Historischer Stadtkern Warburg

Stadtgeschichte

Der "Grote Breff" von 1436 besiegelt die Vereinigung von Neu- und Altstadt von Warburg. Bis dahin existierten unabhängig voneinander zwei Städte, die beide 1364 der Hanse beitreten. Die Altstadt um die Warburg datiert aus dem 11. Jahrhundert, während Bischof Bernhard IV. von Paderborn auf dem strategisch günstig gelegenen Bergkamm die Neustadt gründet.

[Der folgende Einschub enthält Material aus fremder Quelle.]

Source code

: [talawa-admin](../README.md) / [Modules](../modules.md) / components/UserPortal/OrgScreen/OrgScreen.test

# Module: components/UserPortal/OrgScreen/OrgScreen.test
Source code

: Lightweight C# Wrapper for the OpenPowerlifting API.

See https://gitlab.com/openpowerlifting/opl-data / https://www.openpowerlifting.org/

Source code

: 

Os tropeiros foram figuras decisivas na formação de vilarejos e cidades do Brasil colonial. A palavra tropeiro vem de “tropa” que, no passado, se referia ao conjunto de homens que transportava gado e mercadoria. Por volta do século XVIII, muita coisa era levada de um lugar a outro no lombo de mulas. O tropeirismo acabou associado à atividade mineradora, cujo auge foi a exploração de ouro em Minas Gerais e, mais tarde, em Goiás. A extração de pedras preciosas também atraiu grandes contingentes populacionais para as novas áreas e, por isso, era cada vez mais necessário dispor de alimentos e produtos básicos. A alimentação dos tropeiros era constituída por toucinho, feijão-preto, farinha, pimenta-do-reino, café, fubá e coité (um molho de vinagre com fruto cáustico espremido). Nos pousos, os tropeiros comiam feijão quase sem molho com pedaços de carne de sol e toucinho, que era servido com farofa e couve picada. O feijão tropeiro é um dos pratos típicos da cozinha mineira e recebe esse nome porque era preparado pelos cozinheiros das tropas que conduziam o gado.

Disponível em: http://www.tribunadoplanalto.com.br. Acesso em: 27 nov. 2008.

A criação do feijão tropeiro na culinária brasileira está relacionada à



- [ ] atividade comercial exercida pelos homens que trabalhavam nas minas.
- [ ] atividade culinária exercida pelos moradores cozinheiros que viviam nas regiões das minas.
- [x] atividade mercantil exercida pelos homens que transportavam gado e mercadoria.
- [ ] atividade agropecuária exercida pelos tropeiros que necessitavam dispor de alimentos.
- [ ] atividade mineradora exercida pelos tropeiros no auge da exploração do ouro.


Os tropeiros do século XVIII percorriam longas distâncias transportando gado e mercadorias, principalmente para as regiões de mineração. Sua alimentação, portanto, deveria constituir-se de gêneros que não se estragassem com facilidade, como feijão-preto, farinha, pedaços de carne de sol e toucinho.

Die Doppelstadt-Struktur findet sich noch im heutigen Stadtbild wieder. In der Diemelniederung, der Keimzelle von Warburg, schmiegt sich überragt von der Pfarrkirche "Ad visitationem beatae Mariae virgnis" die Altstadt an den Berg. Darüber, auf dem Bergkamm die Neustadt mit dem ehemaligen Dominkanerkloster, die Pfarrkirche "Sankt Maria in vinea" und das gemeinsame Rathaus von 1568 "Zwischen den Städten". Sichtbares Zeugnis der ehemals starken Befestigungsanlage mit 13 Stadttoren ist der Sackturm am östlichen Rand der historischen Altstadt. Das inschriftlich älteste Fachwerkhaus Westfalens steht ebenfalls in Warburg: Das Haus Eckmänneken" ist 1471 erbaut worden.